WHAT THE TASK ASKS → Find the word "delete" below. Copy each line that has it.

┌────────

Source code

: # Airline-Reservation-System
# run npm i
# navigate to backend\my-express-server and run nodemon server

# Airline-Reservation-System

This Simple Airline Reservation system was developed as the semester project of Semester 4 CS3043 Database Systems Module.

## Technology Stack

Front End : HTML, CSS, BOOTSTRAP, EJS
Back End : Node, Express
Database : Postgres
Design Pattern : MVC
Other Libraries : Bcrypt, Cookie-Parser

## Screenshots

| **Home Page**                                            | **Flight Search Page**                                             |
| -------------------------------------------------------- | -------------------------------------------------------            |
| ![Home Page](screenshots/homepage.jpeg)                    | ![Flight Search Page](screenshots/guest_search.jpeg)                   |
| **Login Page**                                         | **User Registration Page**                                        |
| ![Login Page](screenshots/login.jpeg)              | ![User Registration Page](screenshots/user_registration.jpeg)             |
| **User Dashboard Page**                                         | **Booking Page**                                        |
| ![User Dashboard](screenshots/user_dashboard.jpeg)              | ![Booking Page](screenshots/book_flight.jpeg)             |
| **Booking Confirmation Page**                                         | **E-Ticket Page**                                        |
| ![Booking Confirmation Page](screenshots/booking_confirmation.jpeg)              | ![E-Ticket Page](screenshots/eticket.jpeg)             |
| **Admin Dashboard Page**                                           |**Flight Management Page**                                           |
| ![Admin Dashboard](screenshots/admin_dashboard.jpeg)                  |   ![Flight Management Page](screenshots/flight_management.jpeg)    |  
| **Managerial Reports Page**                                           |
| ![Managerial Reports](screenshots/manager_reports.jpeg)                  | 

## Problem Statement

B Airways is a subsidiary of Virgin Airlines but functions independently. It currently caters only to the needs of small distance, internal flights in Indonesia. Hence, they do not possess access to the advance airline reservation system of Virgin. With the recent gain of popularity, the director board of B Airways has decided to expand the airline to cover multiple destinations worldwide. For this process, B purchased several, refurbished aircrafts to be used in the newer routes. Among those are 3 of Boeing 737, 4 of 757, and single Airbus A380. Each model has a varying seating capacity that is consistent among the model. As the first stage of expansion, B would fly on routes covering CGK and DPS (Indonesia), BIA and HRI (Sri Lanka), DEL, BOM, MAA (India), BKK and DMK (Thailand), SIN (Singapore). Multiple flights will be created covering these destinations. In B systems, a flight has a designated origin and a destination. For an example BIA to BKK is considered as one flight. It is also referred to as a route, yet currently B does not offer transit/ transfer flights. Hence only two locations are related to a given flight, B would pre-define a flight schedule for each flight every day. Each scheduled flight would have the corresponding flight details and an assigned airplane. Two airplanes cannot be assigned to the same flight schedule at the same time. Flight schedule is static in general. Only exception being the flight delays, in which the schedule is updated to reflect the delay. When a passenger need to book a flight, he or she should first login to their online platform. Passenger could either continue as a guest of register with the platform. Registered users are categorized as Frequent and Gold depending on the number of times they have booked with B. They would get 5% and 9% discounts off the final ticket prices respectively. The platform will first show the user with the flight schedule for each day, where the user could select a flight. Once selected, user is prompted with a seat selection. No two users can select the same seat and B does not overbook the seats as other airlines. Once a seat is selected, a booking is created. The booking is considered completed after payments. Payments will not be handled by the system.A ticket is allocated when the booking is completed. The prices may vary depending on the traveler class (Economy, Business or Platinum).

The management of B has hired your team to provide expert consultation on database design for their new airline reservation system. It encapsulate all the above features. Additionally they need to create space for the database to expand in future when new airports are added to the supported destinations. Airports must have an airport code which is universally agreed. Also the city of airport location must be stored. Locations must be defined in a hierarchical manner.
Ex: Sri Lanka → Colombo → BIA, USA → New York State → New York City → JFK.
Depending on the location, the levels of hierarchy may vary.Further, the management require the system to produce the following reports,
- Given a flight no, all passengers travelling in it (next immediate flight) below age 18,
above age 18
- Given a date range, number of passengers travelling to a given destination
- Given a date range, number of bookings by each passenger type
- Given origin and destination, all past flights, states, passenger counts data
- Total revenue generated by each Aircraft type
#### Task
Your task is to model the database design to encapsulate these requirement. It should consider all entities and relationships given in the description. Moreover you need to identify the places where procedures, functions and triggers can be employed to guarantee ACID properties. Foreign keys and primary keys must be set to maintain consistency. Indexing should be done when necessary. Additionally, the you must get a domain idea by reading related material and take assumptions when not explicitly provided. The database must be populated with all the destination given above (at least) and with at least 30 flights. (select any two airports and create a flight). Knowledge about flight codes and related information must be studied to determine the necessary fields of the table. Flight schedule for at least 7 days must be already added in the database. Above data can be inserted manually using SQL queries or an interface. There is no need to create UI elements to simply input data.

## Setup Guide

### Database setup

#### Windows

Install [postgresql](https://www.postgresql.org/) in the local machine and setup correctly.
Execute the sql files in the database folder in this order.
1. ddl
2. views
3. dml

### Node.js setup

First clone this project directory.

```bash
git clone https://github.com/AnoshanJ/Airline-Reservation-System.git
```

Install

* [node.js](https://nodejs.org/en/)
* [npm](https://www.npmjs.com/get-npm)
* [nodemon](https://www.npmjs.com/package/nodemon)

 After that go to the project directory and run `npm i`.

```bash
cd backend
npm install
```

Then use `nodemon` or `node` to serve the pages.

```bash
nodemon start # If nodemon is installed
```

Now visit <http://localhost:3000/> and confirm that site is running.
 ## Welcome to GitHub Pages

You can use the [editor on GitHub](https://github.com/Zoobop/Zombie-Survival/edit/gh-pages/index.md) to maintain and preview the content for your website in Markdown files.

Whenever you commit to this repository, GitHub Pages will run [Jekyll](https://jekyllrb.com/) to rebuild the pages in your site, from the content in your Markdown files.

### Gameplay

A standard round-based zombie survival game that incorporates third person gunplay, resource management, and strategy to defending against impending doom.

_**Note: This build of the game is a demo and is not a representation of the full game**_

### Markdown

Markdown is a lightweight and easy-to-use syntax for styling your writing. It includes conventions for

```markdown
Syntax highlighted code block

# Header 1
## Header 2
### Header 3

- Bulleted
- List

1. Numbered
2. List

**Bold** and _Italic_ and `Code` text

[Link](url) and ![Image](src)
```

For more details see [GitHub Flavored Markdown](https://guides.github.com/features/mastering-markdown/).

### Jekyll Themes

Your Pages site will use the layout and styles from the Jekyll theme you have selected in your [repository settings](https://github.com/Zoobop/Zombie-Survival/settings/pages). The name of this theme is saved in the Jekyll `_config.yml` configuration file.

└────────
┌────────

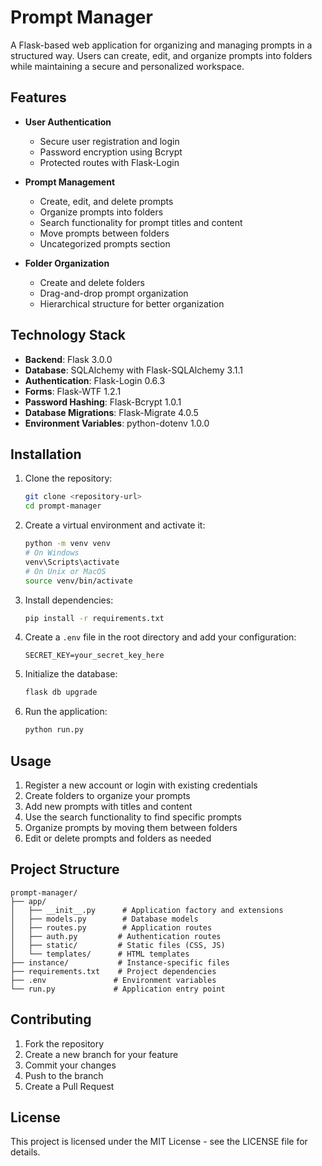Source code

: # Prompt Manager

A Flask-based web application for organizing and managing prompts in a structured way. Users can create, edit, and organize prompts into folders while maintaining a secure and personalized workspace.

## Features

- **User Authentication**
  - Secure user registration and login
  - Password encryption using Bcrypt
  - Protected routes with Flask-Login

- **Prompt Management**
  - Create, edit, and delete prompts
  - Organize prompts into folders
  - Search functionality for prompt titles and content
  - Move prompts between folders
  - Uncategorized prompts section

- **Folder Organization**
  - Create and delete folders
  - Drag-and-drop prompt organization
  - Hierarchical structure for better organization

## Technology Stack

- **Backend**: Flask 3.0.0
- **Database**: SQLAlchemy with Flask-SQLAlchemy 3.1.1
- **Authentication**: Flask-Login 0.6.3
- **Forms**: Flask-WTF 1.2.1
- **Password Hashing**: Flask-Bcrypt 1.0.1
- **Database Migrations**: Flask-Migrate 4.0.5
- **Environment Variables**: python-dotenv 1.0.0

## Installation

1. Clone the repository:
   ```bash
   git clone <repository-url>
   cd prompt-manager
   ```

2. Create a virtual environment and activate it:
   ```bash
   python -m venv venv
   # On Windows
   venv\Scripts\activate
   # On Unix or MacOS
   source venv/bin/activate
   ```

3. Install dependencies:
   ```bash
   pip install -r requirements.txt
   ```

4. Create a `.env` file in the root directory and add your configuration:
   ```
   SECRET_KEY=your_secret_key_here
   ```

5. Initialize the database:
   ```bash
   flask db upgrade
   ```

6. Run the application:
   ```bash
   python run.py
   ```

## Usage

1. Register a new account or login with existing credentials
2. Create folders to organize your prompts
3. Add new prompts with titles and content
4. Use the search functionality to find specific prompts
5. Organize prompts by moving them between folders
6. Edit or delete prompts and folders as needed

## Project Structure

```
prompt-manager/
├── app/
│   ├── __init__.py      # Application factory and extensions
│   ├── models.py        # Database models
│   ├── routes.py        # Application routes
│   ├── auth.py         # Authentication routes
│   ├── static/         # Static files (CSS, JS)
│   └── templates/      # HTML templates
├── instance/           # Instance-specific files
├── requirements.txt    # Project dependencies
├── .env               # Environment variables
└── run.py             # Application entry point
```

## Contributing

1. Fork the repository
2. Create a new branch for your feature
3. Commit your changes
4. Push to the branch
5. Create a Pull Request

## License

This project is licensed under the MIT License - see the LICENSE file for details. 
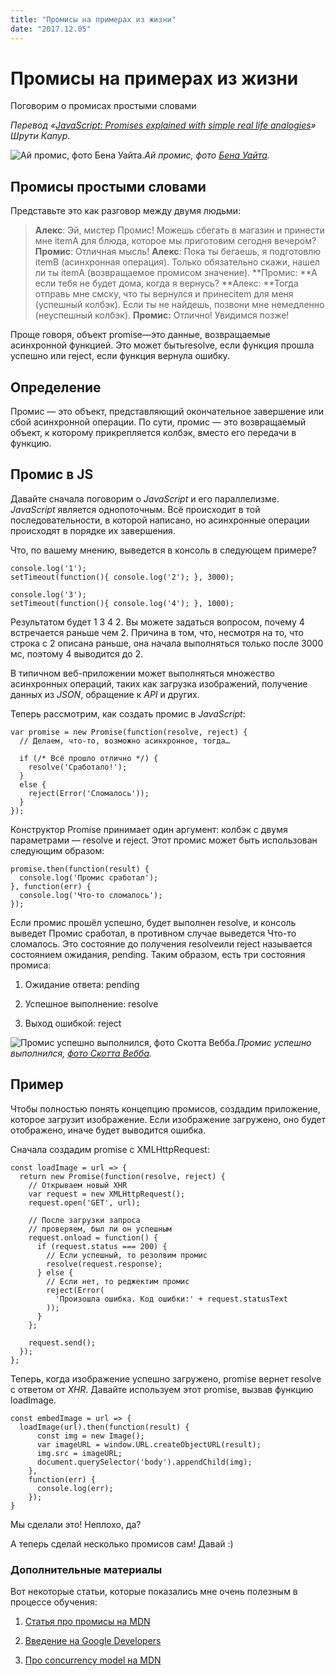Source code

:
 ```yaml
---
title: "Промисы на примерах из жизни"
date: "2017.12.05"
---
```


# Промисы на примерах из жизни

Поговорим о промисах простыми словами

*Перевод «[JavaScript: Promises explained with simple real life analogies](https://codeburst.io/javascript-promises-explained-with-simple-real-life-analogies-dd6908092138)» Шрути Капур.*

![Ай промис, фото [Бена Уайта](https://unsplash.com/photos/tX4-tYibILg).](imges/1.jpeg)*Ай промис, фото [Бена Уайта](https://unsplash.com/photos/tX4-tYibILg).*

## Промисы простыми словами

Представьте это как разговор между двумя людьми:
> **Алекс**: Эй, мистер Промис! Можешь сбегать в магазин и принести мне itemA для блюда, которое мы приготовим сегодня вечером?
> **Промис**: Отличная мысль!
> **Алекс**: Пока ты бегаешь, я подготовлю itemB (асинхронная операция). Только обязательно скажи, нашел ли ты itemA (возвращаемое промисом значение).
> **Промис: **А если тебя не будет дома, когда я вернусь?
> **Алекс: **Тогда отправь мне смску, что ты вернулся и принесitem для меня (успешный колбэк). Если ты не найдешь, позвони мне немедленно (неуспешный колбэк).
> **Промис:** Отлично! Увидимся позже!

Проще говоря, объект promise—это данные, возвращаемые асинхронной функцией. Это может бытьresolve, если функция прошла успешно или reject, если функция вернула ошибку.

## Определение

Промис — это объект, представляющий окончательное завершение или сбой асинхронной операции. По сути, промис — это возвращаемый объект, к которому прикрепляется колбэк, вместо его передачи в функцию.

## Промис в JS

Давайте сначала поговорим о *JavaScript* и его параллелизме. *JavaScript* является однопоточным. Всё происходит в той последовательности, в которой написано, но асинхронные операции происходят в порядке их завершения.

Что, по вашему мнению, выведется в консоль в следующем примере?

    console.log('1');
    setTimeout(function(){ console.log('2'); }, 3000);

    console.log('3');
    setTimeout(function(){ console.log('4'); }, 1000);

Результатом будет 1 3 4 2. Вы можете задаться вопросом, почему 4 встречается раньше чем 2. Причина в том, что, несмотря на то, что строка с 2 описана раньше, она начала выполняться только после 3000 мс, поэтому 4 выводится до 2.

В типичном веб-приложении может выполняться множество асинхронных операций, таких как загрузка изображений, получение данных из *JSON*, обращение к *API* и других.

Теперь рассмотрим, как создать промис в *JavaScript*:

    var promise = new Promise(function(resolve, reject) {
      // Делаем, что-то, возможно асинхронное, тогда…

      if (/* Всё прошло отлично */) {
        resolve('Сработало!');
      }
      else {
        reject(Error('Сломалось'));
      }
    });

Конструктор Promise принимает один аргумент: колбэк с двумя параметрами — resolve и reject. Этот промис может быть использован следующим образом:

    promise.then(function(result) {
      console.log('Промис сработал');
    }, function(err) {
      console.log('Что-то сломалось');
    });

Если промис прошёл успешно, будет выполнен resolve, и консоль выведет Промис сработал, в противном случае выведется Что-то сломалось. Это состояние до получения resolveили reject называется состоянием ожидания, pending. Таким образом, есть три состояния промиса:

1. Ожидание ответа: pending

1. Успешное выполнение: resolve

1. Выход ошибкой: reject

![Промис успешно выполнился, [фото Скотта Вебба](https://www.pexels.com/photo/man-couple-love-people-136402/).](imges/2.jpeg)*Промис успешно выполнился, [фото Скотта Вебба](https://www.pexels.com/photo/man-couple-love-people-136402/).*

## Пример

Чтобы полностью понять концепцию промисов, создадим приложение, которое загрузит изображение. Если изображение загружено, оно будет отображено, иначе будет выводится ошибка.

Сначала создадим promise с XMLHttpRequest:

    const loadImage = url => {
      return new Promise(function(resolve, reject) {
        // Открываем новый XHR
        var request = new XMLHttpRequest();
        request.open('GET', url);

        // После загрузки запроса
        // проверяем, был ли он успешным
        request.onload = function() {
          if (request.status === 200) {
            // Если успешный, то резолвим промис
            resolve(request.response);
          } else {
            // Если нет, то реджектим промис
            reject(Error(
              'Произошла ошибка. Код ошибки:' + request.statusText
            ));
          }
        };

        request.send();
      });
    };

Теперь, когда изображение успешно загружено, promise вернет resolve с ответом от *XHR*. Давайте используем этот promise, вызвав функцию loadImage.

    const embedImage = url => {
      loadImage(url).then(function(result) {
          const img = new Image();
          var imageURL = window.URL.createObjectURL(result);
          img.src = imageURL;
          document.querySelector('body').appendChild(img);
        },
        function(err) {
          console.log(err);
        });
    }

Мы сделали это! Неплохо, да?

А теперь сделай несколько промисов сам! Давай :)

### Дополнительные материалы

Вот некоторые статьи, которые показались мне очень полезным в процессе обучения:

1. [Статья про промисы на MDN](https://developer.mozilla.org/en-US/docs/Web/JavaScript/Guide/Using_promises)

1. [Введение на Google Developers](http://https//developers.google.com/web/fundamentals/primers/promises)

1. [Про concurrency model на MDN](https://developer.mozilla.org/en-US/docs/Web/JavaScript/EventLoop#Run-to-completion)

└────────
┌────────

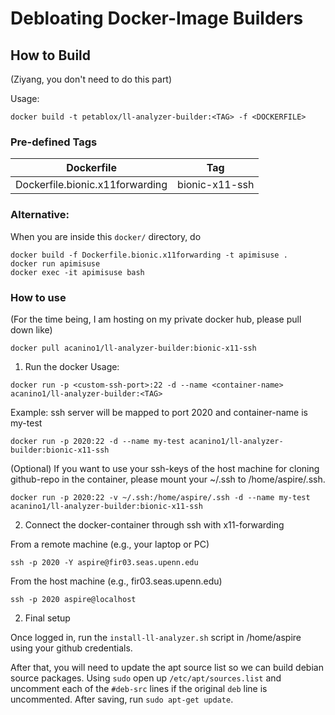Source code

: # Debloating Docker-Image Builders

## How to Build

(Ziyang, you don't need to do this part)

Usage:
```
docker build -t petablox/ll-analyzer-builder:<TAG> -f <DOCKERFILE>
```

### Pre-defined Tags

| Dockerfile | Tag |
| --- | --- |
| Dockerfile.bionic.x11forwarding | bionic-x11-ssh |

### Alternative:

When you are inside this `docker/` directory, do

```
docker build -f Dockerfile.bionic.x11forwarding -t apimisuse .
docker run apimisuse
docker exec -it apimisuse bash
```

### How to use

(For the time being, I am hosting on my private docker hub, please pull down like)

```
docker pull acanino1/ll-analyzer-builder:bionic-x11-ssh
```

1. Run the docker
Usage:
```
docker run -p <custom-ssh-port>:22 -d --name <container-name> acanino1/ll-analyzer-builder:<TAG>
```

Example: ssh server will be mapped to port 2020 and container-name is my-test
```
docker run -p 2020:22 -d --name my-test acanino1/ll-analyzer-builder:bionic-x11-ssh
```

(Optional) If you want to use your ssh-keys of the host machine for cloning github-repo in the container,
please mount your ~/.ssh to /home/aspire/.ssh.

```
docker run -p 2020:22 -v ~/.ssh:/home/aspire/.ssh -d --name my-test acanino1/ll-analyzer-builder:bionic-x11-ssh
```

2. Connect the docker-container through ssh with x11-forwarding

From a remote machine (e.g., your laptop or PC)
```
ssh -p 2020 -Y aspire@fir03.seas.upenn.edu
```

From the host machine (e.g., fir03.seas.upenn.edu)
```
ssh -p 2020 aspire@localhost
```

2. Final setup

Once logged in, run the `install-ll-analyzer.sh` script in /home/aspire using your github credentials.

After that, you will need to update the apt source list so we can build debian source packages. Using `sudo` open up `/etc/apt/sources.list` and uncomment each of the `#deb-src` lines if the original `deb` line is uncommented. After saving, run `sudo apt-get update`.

└────────

WRITTEN REPLY →
  - Create, edit, and delete prompts
  - Create and delete folders
6. Edit or delete prompts and folders as needed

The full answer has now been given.